Shh! We’re corporate hosts, but don’t tell

 Even in these tough times, major corporations are spending to entertain valued clients at golf tournaments and exclusive receptions.
         But where these companies once splashed their names and logos on every polo shirt and tote bag in sight, they are now going to extraordinary lengths not to be noticed.
         At this summer’s United States Open golf tournament at Bethpage Black in Farmingdale, New York, America’s biggest banks held parties at the Heritage Club, an exclusive corporate hospitality center just off the 18th hole of the club. Goldman Sachs, Bank of America, Merrill Lynch and Morgan Stanley all brought clients to watch the tournament and dine at a buffet and open bar.

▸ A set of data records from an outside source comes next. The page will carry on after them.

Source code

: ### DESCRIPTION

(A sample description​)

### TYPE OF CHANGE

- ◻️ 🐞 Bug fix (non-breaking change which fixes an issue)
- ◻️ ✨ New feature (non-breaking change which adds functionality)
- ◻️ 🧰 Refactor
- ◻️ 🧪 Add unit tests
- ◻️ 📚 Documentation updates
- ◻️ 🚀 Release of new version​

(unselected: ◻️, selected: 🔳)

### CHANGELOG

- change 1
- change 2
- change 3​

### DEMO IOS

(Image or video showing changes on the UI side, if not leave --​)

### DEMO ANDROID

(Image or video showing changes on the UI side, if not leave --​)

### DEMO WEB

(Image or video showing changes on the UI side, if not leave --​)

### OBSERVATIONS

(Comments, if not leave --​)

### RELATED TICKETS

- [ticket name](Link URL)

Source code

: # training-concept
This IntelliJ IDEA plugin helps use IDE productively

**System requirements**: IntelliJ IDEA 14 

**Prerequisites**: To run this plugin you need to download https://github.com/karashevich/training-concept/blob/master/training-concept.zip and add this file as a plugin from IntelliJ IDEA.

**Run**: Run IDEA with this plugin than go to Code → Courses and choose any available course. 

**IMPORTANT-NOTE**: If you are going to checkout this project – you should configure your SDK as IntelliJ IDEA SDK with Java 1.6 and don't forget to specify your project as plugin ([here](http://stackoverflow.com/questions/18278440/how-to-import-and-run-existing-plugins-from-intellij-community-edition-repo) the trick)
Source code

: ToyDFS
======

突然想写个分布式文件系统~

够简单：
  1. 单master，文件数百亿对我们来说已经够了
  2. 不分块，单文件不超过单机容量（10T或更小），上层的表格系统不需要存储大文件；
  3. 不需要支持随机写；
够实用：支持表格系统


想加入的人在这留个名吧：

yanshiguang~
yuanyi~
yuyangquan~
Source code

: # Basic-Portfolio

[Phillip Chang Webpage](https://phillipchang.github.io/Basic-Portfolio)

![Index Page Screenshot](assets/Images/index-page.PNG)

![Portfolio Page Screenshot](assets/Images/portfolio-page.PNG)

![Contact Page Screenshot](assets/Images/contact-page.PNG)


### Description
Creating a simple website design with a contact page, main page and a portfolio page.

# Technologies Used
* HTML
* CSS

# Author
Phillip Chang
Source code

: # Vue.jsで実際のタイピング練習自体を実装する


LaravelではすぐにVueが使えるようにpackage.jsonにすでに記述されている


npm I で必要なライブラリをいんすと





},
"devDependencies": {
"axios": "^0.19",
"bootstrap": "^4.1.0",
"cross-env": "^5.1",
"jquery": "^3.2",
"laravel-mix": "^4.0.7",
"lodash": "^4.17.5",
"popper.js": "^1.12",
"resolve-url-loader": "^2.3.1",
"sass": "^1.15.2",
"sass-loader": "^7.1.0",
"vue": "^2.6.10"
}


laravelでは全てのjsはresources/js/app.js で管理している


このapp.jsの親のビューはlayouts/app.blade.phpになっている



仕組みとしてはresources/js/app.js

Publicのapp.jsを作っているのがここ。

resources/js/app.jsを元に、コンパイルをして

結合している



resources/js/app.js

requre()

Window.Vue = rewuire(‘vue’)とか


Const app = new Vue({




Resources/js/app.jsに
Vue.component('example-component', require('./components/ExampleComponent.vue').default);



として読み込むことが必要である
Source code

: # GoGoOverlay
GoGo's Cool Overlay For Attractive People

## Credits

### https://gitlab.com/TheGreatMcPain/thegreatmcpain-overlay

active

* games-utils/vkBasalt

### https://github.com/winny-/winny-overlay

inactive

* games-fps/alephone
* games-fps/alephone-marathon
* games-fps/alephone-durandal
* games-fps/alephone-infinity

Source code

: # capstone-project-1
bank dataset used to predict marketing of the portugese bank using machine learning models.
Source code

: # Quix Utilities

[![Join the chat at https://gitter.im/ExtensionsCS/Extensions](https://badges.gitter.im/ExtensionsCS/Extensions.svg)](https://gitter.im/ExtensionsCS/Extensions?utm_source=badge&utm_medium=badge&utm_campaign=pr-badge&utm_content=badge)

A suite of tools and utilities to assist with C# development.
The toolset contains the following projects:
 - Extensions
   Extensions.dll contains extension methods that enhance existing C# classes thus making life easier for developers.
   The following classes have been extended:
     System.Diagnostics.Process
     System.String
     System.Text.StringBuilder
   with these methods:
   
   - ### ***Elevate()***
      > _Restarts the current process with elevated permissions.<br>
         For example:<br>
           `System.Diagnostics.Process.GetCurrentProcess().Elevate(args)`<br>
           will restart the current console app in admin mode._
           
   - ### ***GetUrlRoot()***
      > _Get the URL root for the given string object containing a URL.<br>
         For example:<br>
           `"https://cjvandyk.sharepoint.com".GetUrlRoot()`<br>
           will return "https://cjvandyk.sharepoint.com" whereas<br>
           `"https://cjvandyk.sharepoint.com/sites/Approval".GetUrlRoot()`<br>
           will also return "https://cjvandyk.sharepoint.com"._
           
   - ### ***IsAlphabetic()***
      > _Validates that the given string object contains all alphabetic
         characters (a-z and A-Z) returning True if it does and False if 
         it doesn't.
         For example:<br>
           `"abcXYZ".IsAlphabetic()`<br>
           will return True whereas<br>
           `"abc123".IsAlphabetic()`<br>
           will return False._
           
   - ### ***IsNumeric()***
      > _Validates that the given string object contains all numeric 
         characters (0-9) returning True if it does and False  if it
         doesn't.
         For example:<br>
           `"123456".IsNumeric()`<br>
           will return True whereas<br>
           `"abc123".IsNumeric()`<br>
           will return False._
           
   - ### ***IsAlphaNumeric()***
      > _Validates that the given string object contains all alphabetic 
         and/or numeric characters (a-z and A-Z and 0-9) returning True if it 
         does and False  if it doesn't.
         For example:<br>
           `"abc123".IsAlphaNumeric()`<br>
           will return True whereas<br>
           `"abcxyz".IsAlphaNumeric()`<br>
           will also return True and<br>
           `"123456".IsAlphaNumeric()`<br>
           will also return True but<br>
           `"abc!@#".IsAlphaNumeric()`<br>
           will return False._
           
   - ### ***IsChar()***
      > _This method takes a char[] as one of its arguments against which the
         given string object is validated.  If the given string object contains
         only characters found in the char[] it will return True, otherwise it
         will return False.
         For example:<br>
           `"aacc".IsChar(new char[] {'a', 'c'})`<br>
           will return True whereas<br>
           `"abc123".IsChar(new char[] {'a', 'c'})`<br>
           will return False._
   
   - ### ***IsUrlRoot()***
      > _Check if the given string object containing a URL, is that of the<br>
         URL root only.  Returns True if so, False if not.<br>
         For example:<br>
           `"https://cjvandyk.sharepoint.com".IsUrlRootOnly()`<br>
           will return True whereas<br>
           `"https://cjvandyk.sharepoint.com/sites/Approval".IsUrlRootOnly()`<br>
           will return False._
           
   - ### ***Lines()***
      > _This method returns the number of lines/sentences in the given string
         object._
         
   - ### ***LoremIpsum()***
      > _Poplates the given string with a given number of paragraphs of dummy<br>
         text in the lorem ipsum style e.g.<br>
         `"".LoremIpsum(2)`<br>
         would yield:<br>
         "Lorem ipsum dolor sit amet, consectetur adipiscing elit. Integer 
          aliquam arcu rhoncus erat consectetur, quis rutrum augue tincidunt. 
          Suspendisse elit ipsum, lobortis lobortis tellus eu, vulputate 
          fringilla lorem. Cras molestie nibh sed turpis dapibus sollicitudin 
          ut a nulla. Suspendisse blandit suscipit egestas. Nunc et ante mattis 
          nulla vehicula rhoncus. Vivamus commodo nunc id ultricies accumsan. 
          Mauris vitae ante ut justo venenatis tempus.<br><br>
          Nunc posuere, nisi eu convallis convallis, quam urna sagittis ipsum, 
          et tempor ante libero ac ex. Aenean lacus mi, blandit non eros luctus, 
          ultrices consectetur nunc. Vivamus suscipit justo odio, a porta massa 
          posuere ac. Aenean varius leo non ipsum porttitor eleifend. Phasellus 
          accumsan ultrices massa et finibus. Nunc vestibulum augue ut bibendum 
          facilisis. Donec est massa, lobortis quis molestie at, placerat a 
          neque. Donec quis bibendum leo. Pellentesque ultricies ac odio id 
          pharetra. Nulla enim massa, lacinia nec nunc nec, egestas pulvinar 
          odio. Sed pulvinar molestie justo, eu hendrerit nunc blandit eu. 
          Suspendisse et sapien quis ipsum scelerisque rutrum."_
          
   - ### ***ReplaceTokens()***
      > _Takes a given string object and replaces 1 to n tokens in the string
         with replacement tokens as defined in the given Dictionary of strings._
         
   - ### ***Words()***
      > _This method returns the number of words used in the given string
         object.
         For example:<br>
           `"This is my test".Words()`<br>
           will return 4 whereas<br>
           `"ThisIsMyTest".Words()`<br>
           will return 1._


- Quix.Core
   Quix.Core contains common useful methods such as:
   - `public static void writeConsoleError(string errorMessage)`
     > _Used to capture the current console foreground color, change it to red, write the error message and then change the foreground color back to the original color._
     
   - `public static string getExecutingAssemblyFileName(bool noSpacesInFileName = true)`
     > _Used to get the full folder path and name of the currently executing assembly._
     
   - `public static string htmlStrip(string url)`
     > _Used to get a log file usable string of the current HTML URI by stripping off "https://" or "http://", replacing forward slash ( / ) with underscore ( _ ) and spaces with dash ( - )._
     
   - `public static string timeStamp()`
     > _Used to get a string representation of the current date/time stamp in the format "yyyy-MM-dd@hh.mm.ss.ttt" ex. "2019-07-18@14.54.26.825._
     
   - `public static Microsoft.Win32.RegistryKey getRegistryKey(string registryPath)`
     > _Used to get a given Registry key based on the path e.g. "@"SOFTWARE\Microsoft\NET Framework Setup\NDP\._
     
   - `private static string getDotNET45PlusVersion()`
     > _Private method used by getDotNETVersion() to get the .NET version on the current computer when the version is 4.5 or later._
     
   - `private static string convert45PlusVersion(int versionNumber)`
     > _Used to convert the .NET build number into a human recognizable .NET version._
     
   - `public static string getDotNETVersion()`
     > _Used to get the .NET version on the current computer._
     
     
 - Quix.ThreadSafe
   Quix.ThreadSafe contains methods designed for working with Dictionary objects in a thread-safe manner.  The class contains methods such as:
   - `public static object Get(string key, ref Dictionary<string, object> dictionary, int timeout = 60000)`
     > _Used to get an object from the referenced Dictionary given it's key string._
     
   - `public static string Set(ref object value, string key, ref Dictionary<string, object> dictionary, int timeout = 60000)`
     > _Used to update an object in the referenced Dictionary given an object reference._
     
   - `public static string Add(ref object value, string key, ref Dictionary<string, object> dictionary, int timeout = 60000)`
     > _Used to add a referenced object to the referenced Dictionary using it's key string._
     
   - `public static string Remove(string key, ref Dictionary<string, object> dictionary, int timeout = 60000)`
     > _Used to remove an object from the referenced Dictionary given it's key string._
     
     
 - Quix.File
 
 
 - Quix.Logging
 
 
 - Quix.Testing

         But an observer would never have known the banks were there.
         Guests of the banks sat at tables, each costing $50,000, with no indication of who was paying for them. Nor were the bank’s names on any of the other displays of corporate sponsors. As a group, the banks paid $750,000 — Goldman had two tables at $100,000; Bank of America and its Merrill subsidiary took eight tables at a cost of $400,000; and Morgan Stanley shelled out $250,000.
         “Clearly, they did not want to be identified,” said one volunteer at the Heritage Club, who also declined to be identified because he was not authorized to talk publicly for the club. “I thought maybe I’d just put a generic ‘TARP Recipient’ sign at the center of each table.”
         Those who plan corporate events call the new practice “stealth spending.” In some cases, a corporate gathering is so well disguised that the event planners may not even know whose event they are working on.
         The subdued approach — no greeters at airports with corporate signs, no large banners — stems from worries that anything too lavish will suggest the companies are out of touch with the painful financial circumstances of many Americans. But it does not mean the parties have stopped.
         The biggest trend “is having an event, but no one knowing whose it is,” said David Beahm, a Manhattan event planner.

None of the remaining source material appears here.